The EC cases in the present study were mostly from center zone of the country and more common in Pashtun ethnic group following by Tajiks. Apart from that there was no ethnic predilection in other parts of the country, probably because the Pashtun and Tajik mainly populate the center zone, which is the most populated region in the country.

In our study, 33% of SCC and 40% of AC patient were oral snuff users. In majority of the studies conducted on EC, snuff consumption was documented to be the most common risk factor for development of EC. A multinational study conducted in Kuwait, Pakistan and UK, and another study conducted in Sweden also had similar findings [29]. In our study, lower percentage of patient were cigarette smokers while none of the patients had history of drinking alcohol in their life-time. Smoking and alcohol both have been reported as significant risk factors in Western and Asian countries [30]. However, studies illustrated that smoking and alcohol consumption were less significant risk factors for EC in regions with high incidence of EC, i.e. the Central Asian esophageal cancer belt [31].

In our study, drinking tea at hot temperature was associated with EC which was similar to studies that were conducted elsewhere, that demonstrated association of drinking tea at high temperature with the risk of EC (OR = 2.1–2.5) [32]. The carcinogenesis may be caused by chronic thermal damage to the esophageal mucosa.

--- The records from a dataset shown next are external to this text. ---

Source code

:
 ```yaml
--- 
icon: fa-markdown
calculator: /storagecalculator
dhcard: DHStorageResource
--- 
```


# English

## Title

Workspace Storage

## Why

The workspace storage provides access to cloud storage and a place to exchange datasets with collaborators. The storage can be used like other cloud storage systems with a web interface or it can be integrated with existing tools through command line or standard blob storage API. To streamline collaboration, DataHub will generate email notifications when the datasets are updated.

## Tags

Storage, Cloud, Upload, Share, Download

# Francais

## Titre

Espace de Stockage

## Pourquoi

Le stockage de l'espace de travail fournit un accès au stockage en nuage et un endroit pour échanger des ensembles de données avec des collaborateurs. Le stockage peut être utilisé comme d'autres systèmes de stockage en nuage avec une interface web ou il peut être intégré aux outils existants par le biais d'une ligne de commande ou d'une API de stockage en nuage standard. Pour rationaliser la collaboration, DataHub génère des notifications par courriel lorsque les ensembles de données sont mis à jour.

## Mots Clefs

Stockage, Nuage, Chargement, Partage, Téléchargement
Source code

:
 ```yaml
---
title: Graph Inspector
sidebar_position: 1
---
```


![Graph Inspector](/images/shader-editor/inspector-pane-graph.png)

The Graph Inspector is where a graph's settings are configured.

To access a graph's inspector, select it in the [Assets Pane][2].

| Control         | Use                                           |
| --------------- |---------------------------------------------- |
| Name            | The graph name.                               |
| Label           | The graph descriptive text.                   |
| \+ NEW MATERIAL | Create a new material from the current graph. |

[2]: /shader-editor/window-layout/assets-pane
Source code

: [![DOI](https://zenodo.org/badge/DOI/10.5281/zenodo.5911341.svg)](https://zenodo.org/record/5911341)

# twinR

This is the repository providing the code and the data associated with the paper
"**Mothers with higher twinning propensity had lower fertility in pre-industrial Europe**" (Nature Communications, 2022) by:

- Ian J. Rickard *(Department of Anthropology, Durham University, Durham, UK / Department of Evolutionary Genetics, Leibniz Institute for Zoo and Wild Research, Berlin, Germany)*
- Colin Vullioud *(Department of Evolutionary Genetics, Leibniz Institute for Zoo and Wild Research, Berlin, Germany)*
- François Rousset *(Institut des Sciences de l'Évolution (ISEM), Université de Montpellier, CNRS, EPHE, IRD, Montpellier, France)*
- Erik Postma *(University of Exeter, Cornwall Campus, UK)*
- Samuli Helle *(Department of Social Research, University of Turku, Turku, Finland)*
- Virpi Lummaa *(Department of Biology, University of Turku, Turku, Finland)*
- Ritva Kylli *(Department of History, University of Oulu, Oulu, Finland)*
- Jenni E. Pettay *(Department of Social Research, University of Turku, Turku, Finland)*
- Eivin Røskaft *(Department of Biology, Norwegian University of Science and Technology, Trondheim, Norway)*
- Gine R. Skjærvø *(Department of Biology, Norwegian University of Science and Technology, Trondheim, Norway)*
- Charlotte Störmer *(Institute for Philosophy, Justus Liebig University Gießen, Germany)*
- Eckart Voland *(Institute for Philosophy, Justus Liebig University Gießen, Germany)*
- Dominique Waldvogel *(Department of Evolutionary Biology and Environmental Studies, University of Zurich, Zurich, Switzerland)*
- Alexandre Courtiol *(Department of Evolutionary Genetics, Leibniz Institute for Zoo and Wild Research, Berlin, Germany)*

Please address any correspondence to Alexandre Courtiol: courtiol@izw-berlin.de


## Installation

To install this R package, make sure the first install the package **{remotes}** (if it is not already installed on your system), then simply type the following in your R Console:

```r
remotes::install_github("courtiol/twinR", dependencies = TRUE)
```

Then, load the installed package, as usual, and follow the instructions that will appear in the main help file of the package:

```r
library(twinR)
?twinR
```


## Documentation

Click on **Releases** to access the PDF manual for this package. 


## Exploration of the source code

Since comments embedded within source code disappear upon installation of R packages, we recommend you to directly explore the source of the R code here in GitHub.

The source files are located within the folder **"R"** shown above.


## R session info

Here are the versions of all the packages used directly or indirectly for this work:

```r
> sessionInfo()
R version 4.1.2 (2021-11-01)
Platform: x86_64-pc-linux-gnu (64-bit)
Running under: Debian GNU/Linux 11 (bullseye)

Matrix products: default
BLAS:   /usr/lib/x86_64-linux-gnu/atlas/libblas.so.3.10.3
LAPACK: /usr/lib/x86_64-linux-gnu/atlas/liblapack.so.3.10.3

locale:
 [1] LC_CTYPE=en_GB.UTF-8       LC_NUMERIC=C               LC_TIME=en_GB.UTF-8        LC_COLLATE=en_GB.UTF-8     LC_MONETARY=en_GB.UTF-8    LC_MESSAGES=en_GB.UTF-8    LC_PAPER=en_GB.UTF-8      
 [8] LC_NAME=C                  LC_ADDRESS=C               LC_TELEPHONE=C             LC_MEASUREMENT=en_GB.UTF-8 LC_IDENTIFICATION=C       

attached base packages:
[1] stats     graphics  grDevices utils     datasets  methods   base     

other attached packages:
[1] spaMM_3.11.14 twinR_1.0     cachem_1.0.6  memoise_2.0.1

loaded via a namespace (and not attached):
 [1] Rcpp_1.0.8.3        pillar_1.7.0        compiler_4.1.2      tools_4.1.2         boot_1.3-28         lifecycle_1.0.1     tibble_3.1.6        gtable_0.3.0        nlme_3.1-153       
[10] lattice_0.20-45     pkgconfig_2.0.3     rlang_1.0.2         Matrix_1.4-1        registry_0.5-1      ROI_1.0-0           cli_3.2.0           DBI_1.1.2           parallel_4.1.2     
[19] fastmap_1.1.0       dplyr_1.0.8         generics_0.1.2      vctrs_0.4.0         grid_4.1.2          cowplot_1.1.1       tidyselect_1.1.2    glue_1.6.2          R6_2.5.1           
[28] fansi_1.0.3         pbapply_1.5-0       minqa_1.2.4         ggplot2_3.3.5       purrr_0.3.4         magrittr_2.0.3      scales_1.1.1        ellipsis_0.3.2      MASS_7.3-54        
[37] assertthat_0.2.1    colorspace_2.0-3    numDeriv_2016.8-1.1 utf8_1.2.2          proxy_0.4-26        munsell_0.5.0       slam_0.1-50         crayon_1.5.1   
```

Physical activity is the most important modifiable determinant of risk for developing various malignant disorders including colorectal, gastric, breast and endometrial cancers [33]. Several studies have shown inverse relation between EC and physical exercise [33]. Role of regular physical exercise in patients diagnosed with some common cancers in improving the survival rate had also been illustrated [34]. Another risk factor indicated by current study for developing EC was family history of cancer. A study in this regard reported that having family history of any malignancy increased the risk of getting cancer and the risk was much higher for those whose both parents were involved by cancer [35]. Healthcare policies need to be established at the national level for encouraging lifestyle modifications, dietary changes and avoidance of habits such as cigarette smoking, consumption of snuff and hot food and beverages, especially in lower socio-economical group, for possible reduction in the disease burden.

Limitations and suggestions

Firstly, it was a descriptive study with inclusion of a small population of cases, and therefore, the findings might be biased with limited generalizability and we could not have a comparison/control group. Secondly the recall and selection are the common biases in all such studies, however, we tried our best to avoid or reduce these biases, but still these can be considered as limitation of our study. Since the current study was conducted in a single institution, therefore it was not possible to examine all the risk factors associated with development of EC. Similarly, all the biopsy samples were taken through endoscopy and tumour staging was not possible. Therefore, we suggest further large scale epidemiological studies to elaborate about all the risk factors and to explore the relationship between tumour stage and risk factors.

Conclusion

After extensive literature review, to the best of our knowledge, the present study was found to be the first of its kind in which cases of EC diagnosis was based on histopathological examination with identification of histologic subtypes and identification of some possible risk factors for each type of EC. Majority of the patients diagnosed with EC were older males and the predominant histologic subtype was SCC. In the current study most of the cases belonged to uneducated, low-income class in which most patients were residents of rural areas Afghanistan. Similarly, most of the male patients were farmers. Considering the findings of our study, it is obvious that family history is one important risk factor that needs further elaboration.